**Task brief**
Whenever the word "authOptions" turns up in a line below, that line should be copied.

**Extracted entries**

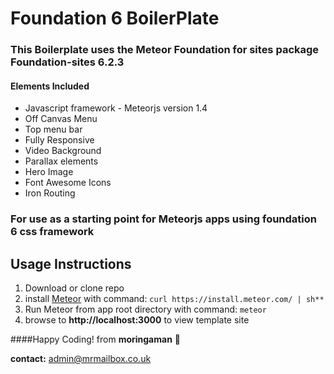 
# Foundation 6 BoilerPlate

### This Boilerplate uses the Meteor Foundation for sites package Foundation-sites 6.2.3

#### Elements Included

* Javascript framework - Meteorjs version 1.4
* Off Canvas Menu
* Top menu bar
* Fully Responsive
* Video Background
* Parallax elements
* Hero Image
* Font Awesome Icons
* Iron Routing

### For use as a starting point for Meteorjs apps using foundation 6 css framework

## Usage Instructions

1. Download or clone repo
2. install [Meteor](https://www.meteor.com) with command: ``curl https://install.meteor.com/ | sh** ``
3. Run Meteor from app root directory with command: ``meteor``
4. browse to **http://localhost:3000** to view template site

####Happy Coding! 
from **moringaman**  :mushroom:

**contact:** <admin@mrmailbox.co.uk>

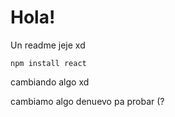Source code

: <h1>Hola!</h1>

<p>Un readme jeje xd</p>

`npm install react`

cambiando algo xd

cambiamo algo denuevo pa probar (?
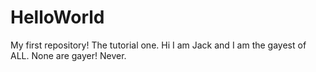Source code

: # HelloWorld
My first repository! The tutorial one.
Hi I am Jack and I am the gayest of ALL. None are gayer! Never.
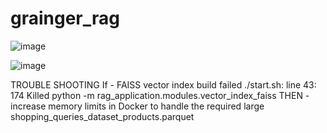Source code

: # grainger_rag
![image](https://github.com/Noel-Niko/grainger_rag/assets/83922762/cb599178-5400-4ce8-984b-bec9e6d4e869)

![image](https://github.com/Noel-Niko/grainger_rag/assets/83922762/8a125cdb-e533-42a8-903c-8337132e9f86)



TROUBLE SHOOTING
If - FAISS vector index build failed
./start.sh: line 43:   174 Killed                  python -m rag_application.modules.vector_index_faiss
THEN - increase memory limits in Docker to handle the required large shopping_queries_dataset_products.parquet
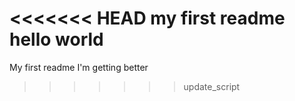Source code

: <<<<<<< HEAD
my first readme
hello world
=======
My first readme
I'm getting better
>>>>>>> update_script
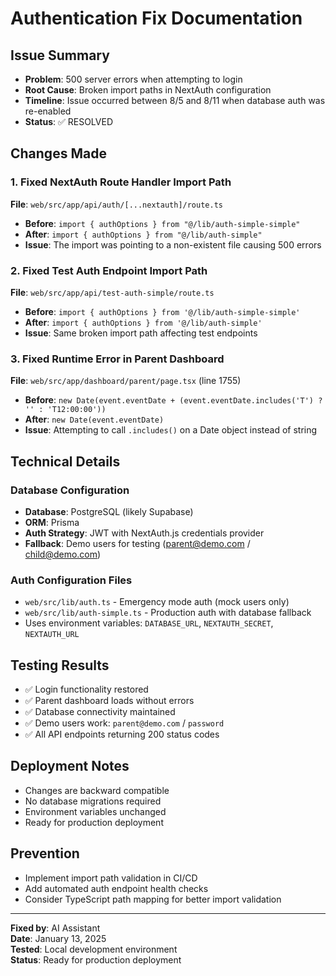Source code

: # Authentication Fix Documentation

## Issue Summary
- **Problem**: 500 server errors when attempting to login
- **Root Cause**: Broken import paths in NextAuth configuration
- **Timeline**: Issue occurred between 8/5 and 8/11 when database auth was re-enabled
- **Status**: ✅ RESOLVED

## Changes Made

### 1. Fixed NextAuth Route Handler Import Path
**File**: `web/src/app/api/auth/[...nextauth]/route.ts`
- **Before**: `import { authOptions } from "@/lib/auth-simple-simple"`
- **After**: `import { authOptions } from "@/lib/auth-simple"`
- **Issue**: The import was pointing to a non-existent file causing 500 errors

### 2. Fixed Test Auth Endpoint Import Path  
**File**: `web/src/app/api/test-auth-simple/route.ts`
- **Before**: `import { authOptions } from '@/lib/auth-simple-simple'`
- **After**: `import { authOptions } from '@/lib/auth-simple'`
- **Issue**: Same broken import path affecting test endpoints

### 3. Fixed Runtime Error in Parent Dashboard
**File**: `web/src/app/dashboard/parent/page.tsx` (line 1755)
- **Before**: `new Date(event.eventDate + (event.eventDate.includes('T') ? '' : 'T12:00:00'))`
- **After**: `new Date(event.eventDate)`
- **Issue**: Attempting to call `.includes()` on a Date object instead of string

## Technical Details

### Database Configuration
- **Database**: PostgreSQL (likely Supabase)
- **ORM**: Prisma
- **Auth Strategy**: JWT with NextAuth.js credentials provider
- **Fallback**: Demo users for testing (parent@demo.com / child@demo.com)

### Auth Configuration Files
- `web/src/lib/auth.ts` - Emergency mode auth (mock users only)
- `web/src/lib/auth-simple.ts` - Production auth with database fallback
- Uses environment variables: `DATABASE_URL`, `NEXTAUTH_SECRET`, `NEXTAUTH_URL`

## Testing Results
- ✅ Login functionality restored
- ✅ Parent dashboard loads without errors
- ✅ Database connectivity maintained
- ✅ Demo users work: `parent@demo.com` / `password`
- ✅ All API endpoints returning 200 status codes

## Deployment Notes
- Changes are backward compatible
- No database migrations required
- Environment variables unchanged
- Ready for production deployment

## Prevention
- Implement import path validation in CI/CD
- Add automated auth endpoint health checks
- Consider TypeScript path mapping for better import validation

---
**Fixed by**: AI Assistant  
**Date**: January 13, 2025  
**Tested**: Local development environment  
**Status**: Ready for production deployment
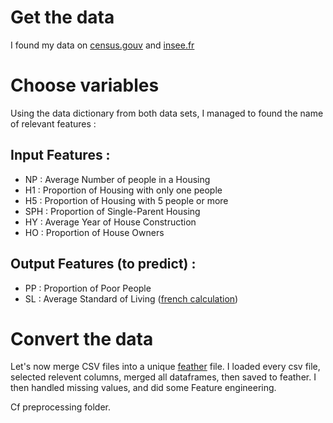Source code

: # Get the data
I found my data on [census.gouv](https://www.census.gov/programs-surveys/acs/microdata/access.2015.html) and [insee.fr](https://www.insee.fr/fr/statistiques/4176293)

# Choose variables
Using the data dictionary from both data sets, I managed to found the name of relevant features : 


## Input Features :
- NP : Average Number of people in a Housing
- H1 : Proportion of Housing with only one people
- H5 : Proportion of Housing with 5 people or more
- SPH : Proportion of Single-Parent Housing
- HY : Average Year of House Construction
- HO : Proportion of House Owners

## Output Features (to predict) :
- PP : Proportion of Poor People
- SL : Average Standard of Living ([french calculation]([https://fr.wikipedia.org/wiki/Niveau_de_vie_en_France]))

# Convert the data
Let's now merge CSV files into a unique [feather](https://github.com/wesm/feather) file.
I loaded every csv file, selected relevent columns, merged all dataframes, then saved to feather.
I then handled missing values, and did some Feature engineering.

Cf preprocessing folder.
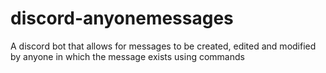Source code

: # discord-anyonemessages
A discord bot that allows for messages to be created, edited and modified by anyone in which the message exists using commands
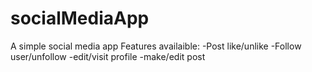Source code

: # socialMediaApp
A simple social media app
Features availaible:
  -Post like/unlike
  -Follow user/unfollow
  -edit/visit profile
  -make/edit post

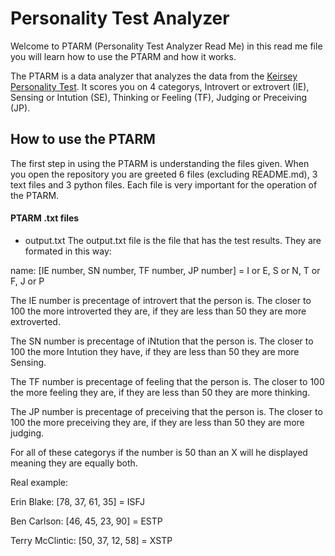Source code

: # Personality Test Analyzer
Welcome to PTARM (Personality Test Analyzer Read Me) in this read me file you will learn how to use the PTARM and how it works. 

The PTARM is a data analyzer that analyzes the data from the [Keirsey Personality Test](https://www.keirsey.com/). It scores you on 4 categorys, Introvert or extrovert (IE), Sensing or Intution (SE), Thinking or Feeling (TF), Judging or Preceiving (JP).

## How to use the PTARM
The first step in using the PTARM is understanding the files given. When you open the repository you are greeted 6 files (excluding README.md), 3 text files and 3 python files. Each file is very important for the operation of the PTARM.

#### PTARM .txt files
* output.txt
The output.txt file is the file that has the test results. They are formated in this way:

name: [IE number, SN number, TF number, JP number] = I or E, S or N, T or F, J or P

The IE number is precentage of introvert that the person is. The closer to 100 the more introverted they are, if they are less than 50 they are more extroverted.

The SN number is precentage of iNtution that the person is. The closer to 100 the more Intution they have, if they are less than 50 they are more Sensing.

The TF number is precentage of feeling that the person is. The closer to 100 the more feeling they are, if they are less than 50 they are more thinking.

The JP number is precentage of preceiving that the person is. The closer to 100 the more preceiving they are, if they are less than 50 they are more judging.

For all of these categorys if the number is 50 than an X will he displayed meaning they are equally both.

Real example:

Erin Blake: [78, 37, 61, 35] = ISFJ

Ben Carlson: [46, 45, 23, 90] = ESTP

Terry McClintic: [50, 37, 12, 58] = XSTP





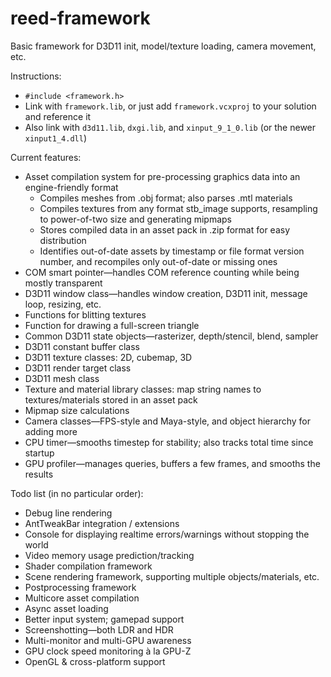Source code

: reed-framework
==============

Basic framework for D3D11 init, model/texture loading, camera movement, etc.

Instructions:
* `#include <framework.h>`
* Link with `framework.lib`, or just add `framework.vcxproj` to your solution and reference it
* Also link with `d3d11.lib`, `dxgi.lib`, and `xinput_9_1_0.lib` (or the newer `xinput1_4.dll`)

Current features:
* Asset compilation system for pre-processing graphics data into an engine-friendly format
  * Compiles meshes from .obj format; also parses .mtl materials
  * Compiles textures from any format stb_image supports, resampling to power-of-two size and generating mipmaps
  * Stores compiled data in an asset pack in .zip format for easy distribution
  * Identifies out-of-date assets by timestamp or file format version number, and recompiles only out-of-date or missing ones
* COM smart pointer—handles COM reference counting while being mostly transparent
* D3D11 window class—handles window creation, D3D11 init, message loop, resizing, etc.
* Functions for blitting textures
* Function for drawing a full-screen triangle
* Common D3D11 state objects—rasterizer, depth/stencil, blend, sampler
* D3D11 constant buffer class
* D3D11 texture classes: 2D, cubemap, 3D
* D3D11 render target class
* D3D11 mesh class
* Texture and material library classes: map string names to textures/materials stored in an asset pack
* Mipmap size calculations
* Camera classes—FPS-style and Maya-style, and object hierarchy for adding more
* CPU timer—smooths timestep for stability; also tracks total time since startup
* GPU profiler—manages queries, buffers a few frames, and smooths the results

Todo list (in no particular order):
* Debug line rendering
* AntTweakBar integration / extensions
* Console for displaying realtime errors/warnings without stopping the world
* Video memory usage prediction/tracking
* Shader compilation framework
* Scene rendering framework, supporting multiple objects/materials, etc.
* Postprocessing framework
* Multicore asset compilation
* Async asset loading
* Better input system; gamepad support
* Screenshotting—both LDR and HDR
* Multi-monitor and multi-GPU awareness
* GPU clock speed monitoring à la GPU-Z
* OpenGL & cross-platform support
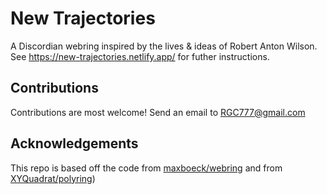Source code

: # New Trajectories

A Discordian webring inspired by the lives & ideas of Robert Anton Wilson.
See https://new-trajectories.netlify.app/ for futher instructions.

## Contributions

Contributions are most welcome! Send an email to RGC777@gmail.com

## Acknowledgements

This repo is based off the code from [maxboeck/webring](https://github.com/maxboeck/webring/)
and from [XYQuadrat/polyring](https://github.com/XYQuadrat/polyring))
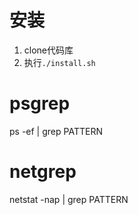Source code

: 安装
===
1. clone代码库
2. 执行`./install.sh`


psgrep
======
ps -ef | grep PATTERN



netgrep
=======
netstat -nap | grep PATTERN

**Response below**
- **Before**: `import { authOptions } from "@/lib/auth-simple-simple"`
- **After**: `import { authOptions } from "@/lib/auth-simple"`
- **Before**: `import { authOptions } from '@/lib/auth-simple-simple'`
- **After**: `import { authOptions } from '@/lib/auth-simple'`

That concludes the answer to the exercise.